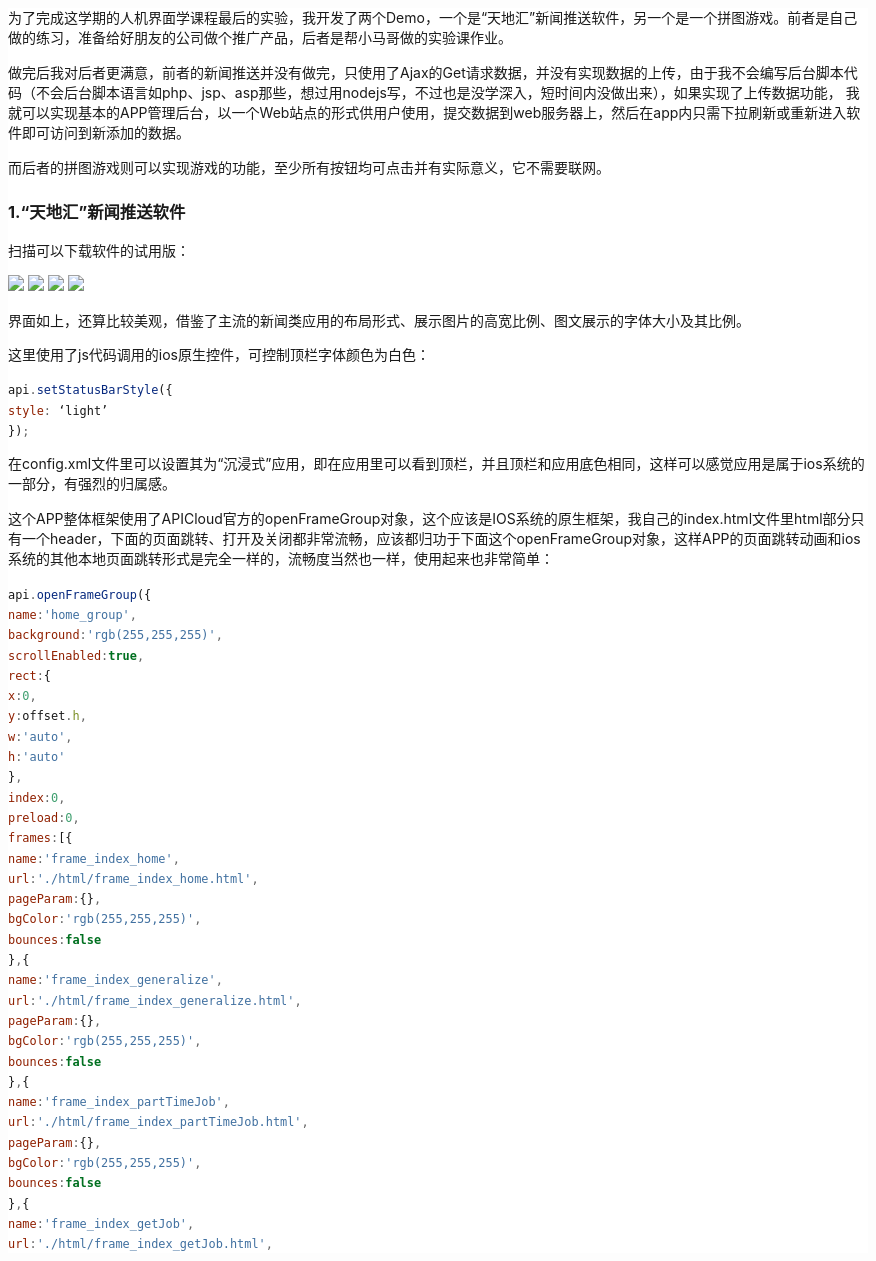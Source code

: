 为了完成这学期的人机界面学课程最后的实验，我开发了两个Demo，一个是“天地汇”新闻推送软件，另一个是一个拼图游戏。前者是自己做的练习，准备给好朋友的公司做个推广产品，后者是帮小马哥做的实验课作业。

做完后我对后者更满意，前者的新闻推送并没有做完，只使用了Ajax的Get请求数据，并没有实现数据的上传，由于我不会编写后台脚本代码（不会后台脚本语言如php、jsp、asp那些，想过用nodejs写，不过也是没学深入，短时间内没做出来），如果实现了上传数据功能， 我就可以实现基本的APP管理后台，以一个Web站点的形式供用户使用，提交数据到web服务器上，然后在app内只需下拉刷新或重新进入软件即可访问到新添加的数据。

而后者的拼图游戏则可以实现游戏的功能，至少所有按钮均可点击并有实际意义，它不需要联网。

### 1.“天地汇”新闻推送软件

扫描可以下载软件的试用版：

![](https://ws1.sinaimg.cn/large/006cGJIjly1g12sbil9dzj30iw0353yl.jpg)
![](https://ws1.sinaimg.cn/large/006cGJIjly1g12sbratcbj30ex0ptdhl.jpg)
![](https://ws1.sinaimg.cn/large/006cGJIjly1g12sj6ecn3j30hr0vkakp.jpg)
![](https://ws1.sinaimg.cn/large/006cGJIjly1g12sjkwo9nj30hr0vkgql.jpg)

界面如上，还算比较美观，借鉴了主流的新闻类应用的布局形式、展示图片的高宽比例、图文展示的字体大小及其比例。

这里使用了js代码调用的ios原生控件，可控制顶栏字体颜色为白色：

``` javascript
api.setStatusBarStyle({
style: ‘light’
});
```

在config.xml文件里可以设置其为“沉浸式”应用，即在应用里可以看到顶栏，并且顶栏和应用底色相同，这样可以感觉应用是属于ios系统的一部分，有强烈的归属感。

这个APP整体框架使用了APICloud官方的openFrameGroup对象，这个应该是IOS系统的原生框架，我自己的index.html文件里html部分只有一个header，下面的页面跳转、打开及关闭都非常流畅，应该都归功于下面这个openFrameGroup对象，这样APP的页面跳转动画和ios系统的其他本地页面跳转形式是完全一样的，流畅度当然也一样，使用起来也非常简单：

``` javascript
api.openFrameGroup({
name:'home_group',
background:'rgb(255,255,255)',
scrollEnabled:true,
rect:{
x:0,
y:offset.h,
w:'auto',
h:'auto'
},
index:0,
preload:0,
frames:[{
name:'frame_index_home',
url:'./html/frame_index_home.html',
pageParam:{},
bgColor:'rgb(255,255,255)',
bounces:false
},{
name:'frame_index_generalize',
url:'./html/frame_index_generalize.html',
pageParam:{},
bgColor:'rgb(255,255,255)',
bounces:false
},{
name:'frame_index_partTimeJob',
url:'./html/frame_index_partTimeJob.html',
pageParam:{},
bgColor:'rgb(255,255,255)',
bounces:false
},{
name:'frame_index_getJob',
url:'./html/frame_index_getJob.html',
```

======

- _Task prompt_
Which of the lines in the material carry the string "sinaimg"? Pull them out.

- _Answer below_
![](https://ws1.sinaimg.cn/large/006cGJIjly1g12sbil9dzj30iw0353yl.jpg)
![](https://ws1.sinaimg.cn/large/006cGJIjly1g12sbratcbj30ex0ptdhl.jpg)
![](https://ws1.sinaimg.cn/large/006cGJIjly1g12sj6ecn3j30hr0vkakp.jpg)
![](https://ws1.sinaimg.cn/large/006cGJIjly1g12sjkwo9nj30hr0vkgql.jpg)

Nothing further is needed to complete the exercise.